REQUIRED ACTION:
Which lines in the data below contain the word "Bamboo"? Pull each of them out.

EXERCISE INPUTS:
--

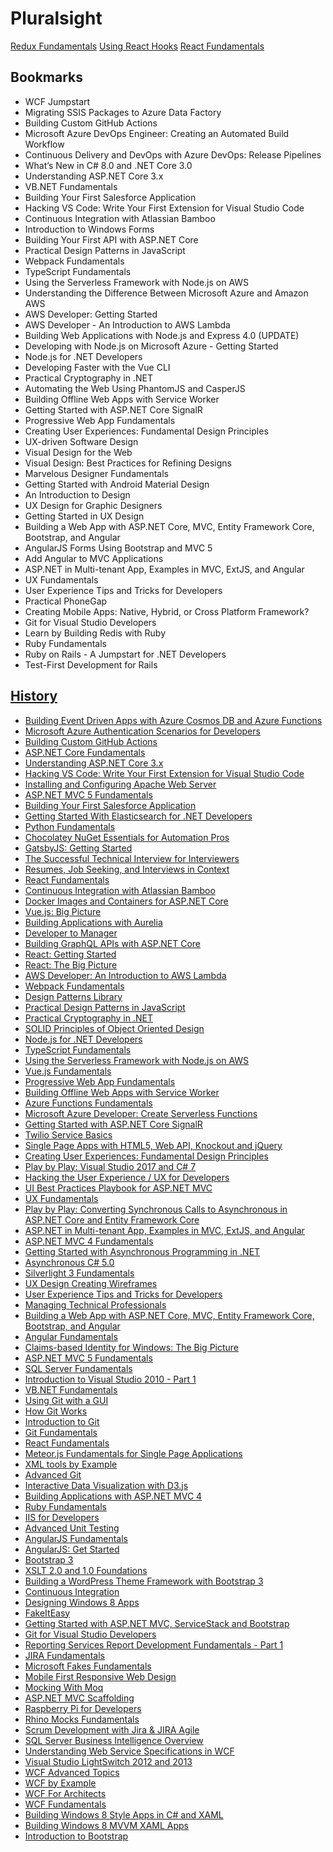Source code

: # Pluralsight

[Redux Fundamentals](https://app.pluralsight.com/library/courses/redux-fundamentals/table-of-contents)
[Using React Hooks](https://app.pluralsight.com/library/courses/using-react-hooks/table-of-contents)
[React Fundamentals](https://app.pluralsight.com/library/courses/react-fundamentals-update/table-of-contents)

## Bookmarks

<!-- [...document.querySelectorAll("[class*='courseTitleCell']")].map(el => `* [${el.innerText}](${el.href})`).join("\n") -->

* WCF Jumpstart
* Migrating SSIS Packages to Azure Data Factory
* Building Custom GitHub Actions
* Microsoft Azure DevOps Engineer: Creating an Automated Build Workflow
* Continuous Delivery and DevOps with Azure DevOps: Release Pipelines
* What’s New in C# 8.0 and .NET Core 3.0
* Understanding ASP.NET Core 3.x
* VB.NET Fundamentals
* Building Your First Salesforce Application
* Hacking VS Code: Write Your First Extension for Visual Studio Code
* Continuous Integration with Atlassian Bamboo
* Introduction to Windows Forms
* Building Your First API with ASP.NET Core
* Practical Design Patterns in JavaScript
* Webpack Fundamentals
* TypeScript Fundamentals
* Using the Serverless Framework with Node.js on AWS
* Understanding the Difference Between Microsoft Azure and Amazon AWS
* AWS Developer: Getting Started
* AWS Developer - An Introduction to AWS Lambda
* Building Web Applications with Node.js and Express 4.0 (UPDATE)
* Developing with Node.js on Microsoft Azure - Getting Started
* Node.js for .NET Developers
* Developing Faster with the Vue CLI
* Practical Cryptography in .NET
* Automating the Web Using PhantomJS and CasperJS
* Building Offline Web Apps with Service Worker
* Getting Started with ASP.NET Core SignalR
* Progressive Web App Fundamentals
* Creating User Experiences: Fundamental Design Principles
* UX-driven Software Design
* Visual Design for the Web
* Visual Design: Best Practices for Refining Designs
* Marvelous Designer Fundamentals
* Getting Started with Android Material Design
* An Introduction to Design
* UX Design for Graphic Designers
* Getting Started in UX Design
* Building a Web App with ASP.NET Core, MVC, Entity Framework Core, Bootstrap, and Angular
* AngularJS Forms Using Bootstrap and MVC 5
* Add Angular to MVC Applications
* ASP.NET in Multi-tenant App, Examples in MVC, ExtJS, and Angular
* UX Fundamentals
* User Experience Tips and Tricks for Developers
* Practical PhoneGap
* Creating Mobile Apps: Native, Hybrid, or Cross Platform Framework?
* Git for Visual Studio Developers
* Learn by Building Redis with Ruby
* Ruby Fundamentals
* Ruby on Rails - A Jumpstart for .NET Developers
* Test-First Development for Rails

## [History](https://app.pluralsight.com/library/history)

<!-- [...document.querySelectorAll("[class*='tableCourseLink']")].map(el => `* [${el.innerText}](${el.href})`).join("\n") -->

* [Building Event Driven Apps with Azure Cosmos DB and Azure Functions](https://app.pluralsight.com/library/courses/microsoft-ignite-session-66)
* [Microsoft Azure Authentication Scenarios for Developers](https://app.pluralsight.com/library/courses/microsoft-azure-authentication-scenarios-developers)
* [Building Custom GitHub Actions](https://app.pluralsight.com/library/courses/building-custom-github-actions)
* [ASP.NET Core Fundamentals](https://app.pluralsight.com/library/courses/aspnet-core-fundamentals)
* [Understanding ASP.NET Core 3.x](https://app.pluralsight.com/library/courses/understanding-aspdotnet-core-3x)
* [Hacking VS Code: Write Your First Extension for Visual Studio Code](https://app.pluralsight.com/library/courses/visual-studio-code-write-first-extension)
* [Installing and Configuring Apache Web Server](https://app.pluralsight.com/library/courses/apache-web-server-install-config)
* [ASP.NET MVC 5 Fundamentals](https://app.pluralsight.com/library/courses/asp-net-mvc5-web-apps)
* [Building Your First Salesforce Application](https://app.pluralsight.com/library/courses/your-first-salesforce-application)
* [Getting Started With Elasticsearch for .NET Developers](https://app.pluralsight.com/library/courses/elasticsearch-for-dotnet-developers)
* [Python Fundamentals](https://app.pluralsight.com/library/courses/python-fundamentals)
* [Chocolatey NuGet Essentials for Automation Pros](https://app.pluralsight.com/library/courses/chocolatey-nuget-automation-pros)
* [GatsbyJS: Getting Started](https://app.pluralsight.com/library/courses/gatsbyjs-getting-started)
* [The Successful Technical Interview for Interviewers](https://app.pluralsight.com/library/courses/successful-technical-interview-interviewers)
* [Resumes, Job Seeking, and Interviews in Context](https://app.pluralsight.com/library/courses/resumes-job-seeking-interviews-context)
* [React Fundamentals](https://app.pluralsight.com/library/courses/react-fundamentals-update)
* [Continuous Integration with Atlassian Bamboo](https://app.pluralsight.com/library/courses/atlassian-bamboo-continuous-integration)
* [Docker Images and Containers for ASP.NET Core](https://app.pluralsight.com/library/courses/docker-images-containers-aspdotnet-core)
* [Vue.js: Big Picture](https://app.pluralsight.com/library/courses/vuejs-big-picture)
* [Building Applications with Aurelia](https://app.pluralsight.com/library/courses/building-applications-aurelia)
* [Developer to Manager](https://app.pluralsight.com/library/courses/developer-to-manager)
* [Building GraphQL APIs with ASP.NET Core](https://app.pluralsight.com/library/courses/building-graphql-apis-aspdotnet-core)
* [React: Getting Started](https://app.pluralsight.com/library/courses/react-js-getting-started)
* [React: The Big Picture](https://app.pluralsight.com/library/courses/react-big-picture)
* [AWS Developer: An Introduction to AWS Lambda](https://app.pluralsight.com/library/courses/aws-developer-introduction-aws-lambda)
* [Webpack Fundamentals](https://app.pluralsight.com/library/courses/webpack-fundamentals)
* [Design Patterns Library](https://app.pluralsight.com/library/courses/patterns-library)
* [Practical Design Patterns in JavaScript](https://app.pluralsight.com/library/courses/javascript-practical-design-patterns)
* [Practical Cryptography in .NET](https://app.pluralsight.com/library/courses/practical-cryptography-dotnet)
* [SOLID Principles of Object Oriented Design](https://app.pluralsight.com/library/courses/principles-oo-design)
* [Node.js for .NET Developers](https://app.pluralsight.com/library/courses/nodejs-dotnet-developers)
* [TypeScript Fundamentals](https://app.pluralsight.com/library/courses/typescript)
* [Using the Serverless Framework with Node.js on AWS](https://app.pluralsight.com/library/courses/aws-nodejs-serverless-framework-using)
* [Vue.js Fundamentals](https://app.pluralsight.com/library/courses/vuejs-fundamentals)
* [Progressive Web App Fundamentals](https://app.pluralsight.com/library/courses/progressive-web-app-fundamentals)
* [Building Offline Web Apps with Service Worker](https://app.pluralsight.com/library/courses/building-offline-web-apps-service-worker)
* [Azure Functions Fundamentals](https://app.pluralsight.com/library/courses/azure-functions-fundamentals)
* [Microsoft Azure Developer: Create Serverless Functions](https://app.pluralsight.com/library/courses/microsoft-azure-serverless-functions-create)
* [Getting Started with ASP.NET Core SignalR](https://app.pluralsight.com/library/courses/aspdotnet-core-signalr-getting-started)
* [Twilio Service Basics](https://app.pluralsight.com/library/courses/twilio-service-basics)
* [Single Page Apps with HTML5, Web API, Knockout and jQuery](https://app.pluralsight.com/library/courses/spa)
* [Creating User Experiences: Fundamental Design Principles](https://app.pluralsight.com/library/courses/cux-designprinciples)
* [Play by Play: Visual Studio 2017 and C# 7](https://app.pluralsight.com/library/courses/play-by-play-visual-studio-2017-csharp-7)
* [Hacking the User Experience / UX for Developers](https://app.pluralsight.com/library/courses/hacking-user-experience)
* [UI Best Practices Playbook for ASP.NET MVC](https://app.pluralsight.com/library/courses/aspdotnet-mvc-ui-best-practices-playbook)
* [UX Fundamentals](https://app.pluralsight.com/library/courses/ux-fundamentals-2426)
* [Play by Play: Converting Synchronous Calls to Asynchronous in ASP.NET Core and Entity Framework Core](https://app.pluralsight.com/library/courses/play-by-play-converting-to-asynch-calls)
* [ASP.NET in Multi-tenant App, Examples in MVC, ExtJS, and Angular](https://app.pluralsight.com/library/courses/aspnet-multi-tenant-app-mvc-extjs-angular)
* [ASP.NET MVC 4 Fundamentals](https://app.pluralsight.com/library/courses/mvc4)
* [Getting Started with Asynchronous Programming in .NET](https://app.pluralsight.com/library/courses/asynchronous-programming-dotnet-getting-started)
* [Asynchronous C# 5.0](https://app.pluralsight.com/library/courses/skeet-async)
* [Silverlight 3 Fundamentals](https://app.pluralsight.com/library/courses/silverlight-fundamentals)
* [UX Design Creating Wireframes](https://app.pluralsight.com/library/courses/ux-design-creating-wireframes)
* [User Experience Tips and Tricks for Developers](https://app.pluralsight.com/library/courses/ux-tips-tricks-developers)
* [Managing Technical Professionals](https://app.pluralsight.com/library/courses/managing-technical-professionals)
* [Building a Web App with ASP.NET Core, MVC, Entity Framework Core, Bootstrap, and Angular](https://app.pluralsight.com/library/courses/aspnetcore-mvc-efcore-bootstrap-angular-web)
* [Angular Fundamentals](https://app.pluralsight.com/library/courses/angular-fundamentals)
* [Claims-based Identity for Windows: The Big Picture](https://app.pluralsight.com/library/courses/claims-based-identity-big-picture)
* [ASP.NET MVC 5 Fundamentals](https://app.pluralsight.com/library/courses/aspdotnet-mvc5-fundamentals)
* [SQL Server Fundamentals](https://app.pluralsight.com/library/courses/sql-server-fundamentals)
* [Introduction to Visual Studio 2010 - Part 1](https://app.pluralsight.com/library/courses/vs2010-gettingstarted)
* [VB.NET Fundamentals](https://app.pluralsight.com/library/courses/vb-fundamentals)
* [Using Git with a GUI](https://app.pluralsight.com/library/courses/using-git-with-gui)
* [How Git Works](https://app.pluralsight.com/library/courses/how-git-works)
* [Introduction to Git](https://app.pluralsight.com/library/courses/introduction-to-git)
* [Git Fundamentals](https://app.pluralsight.com/library/courses/git-fundamentals)
* [React Fundamentals](https://app.pluralsight.com/library/courses/react-fundamentals)
* [Meteor.js Fundamentals for Single Page Applications](https://app.pluralsight.com/library/courses/meteorjs-fundamentals-single-page-apps)
* [XML tools by Example](https://app.pluralsight.com/library/courses/xml-by-example)
* [Advanced Git](https://app.pluralsight.com/library/courses/advanced-git)
* [Interactive Data Visualization with D3.js](https://app.pluralsight.com/library/courses/interactive-data-visualization-d3js)
* [Building Applications with ASP.NET MVC 4](https://app.pluralsight.com/library/courses/mvc4-building)
* [Ruby Fundamentals](https://app.pluralsight.com/library/courses/ruby-fundamentals)
* [IIS for Developers](https://app.pluralsight.com/library/courses/iis-for-developers)
* [Advanced Unit Testing](https://app.pluralsight.com/library/courses/advanced-unit-testing)
* [AngularJS Fundamentals](https://app.pluralsight.com/library/courses/angularjs-fundamentals)
* [AngularJS: Get Started](https://app.pluralsight.com/library/courses/angularjs-get-started)
* [Bootstrap 3](https://app.pluralsight.com/library/courses/bootstrap-3)
* [XSLT 2.0 and 1.0 Foundations](https://app.pluralsight.com/library/courses/xslt-foundations-part1)
* [Building a WordPress Theme Framework with Bootstrap 3](https://app.pluralsight.com/library/courses/building-wordpress-theme-framework-bootstrap3)
* [Continuous Integration](https://app.pluralsight.com/library/courses/continuous-integration)
* [Designing Windows 8 Apps](https://app.pluralsight.com/library/courses/designing-windows8-applications)
* [FakeItEasy](https://app.pluralsight.com/library/courses/fakeiteasy)
* [Getting Started with ASP.NET MVC, ServiceStack and Bootstrap](https://app.pluralsight.com/library/courses/getting-started-aspdotnet-mvcservice-stack-bootstrap)
* [Git for Visual Studio Developers](https://app.pluralsight.com/library/courses/git-visual-studio-developers)
* [Reporting Services Report Development Fundamentals - Part 1](https://app.pluralsight.com/library/courses/intro-ssrs-reporting)
* [JIRA Fundamentals](https://app.pluralsight.com/library/courses/jira-fundamentals)
* [Microsoft Fakes Fundamentals](https://app.pluralsight.com/library/courses/microsoft-fakes)
* [Mobile First Responsive Web Design](https://app.pluralsight.com/library/courses/mobile-first-responsive-web-design)
* [Mocking With Moq](https://app.pluralsight.com/library/courses/mocking-with-moq)
* [ASP.NET MVC Scaffolding](https://app.pluralsight.com/library/courses/mvc-scaffolding)
* [Raspberry Pi for Developers](https://app.pluralsight.com/library/courses/raspberry-pi-for-developers)
* [Rhino Mocks Fundamentals](https://app.pluralsight.com/library/courses/rhinomock-fundamentals)
* [Scrum Development with Jira & JIRA Agile](https://app.pluralsight.com/library/courses/scrum-development-jira-agile)
* [SQL Server Business Intelligence Overview](https://app.pluralsight.com/library/courses/sql-server-bi)
* [Understanding Web Service Specifications in WCF](https://app.pluralsight.com/library/courses/understanding-web-service-specifications-wcf)
* [Visual Studio LightSwitch 2012 and 2013](https://app.pluralsight.com/library/courses/visual-studio-lightswitch2012)
* [WCF Advanced Topics](https://app.pluralsight.com/library/courses/wcf-advanced-topics)
* [WCF by Example](https://app.pluralsight.com/library/courses/wcf-by-example)
* [WCF For Architects](https://app.pluralsight.com/library/courses/wcf-for-architects)
* [WCF Fundamentals](https://app.pluralsight.com/library/courses/wcf-fundamentals)
* [Building Windows 8 Style Apps in C# and XAML](https://app.pluralsight.com/library/courses/win8-csxaml)
* [Building Windows 8 MVVM XAML Apps](https://app.pluralsight.com/library/courses/win8mvvm)
* [Introduction to Bootstrap](https://app.pluralsight.com/library/courses/bootstrap-introduction)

--

ANSWER SECTION:
* Continuous Integration with Atlassian Bamboo
* [Continuous Integration with Atlassian Bamboo](https://app.pluralsight.com/library/courses/atlassian-bamboo-continuous-integration)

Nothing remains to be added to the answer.